■ **The task**
Provide the count of lines below where "CHTLBaseListener" occurs, with no other output.

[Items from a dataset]

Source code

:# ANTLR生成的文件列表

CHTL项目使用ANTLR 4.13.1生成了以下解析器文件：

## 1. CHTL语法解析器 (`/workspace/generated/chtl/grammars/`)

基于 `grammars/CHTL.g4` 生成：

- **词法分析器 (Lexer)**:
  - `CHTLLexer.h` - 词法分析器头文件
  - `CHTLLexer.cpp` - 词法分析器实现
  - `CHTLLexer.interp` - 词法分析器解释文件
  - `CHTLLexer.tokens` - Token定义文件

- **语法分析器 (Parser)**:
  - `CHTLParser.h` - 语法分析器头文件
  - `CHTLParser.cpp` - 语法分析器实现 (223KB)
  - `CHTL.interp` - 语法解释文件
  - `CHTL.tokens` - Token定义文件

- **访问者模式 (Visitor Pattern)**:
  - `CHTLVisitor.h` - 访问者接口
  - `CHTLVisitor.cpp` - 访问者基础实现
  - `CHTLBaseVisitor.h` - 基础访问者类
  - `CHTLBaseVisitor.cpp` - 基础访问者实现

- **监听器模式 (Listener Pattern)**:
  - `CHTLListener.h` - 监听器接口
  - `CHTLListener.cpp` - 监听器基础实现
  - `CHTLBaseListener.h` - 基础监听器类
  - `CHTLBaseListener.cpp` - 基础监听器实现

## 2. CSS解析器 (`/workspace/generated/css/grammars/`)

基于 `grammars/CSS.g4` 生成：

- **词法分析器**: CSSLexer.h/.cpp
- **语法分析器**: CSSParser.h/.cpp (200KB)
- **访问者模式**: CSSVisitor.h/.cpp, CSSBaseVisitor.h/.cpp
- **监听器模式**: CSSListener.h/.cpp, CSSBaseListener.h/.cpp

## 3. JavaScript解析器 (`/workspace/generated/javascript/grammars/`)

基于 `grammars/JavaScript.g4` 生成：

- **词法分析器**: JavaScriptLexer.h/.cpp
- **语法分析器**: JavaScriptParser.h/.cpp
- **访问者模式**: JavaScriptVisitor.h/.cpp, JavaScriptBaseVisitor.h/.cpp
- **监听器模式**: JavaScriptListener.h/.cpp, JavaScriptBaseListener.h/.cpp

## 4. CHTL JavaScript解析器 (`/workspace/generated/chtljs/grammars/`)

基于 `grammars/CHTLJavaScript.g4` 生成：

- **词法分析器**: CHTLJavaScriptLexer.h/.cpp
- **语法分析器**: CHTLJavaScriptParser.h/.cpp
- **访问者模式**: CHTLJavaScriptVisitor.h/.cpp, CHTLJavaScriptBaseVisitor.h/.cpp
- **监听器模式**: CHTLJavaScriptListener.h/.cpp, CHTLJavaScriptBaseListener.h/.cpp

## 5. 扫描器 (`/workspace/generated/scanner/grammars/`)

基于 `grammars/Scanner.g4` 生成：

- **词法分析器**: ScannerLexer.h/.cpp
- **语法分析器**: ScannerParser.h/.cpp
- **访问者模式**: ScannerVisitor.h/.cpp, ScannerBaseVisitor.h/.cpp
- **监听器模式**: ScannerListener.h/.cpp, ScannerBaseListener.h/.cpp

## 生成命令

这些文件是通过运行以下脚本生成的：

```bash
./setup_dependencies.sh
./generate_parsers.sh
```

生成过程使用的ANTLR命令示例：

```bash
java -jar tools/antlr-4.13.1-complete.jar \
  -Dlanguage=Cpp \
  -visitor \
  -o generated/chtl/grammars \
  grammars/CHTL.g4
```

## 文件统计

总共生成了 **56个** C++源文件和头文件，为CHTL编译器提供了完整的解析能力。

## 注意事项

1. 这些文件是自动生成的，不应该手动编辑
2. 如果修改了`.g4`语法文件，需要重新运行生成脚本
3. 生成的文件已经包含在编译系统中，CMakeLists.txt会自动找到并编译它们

■ **Output of the exercise**
2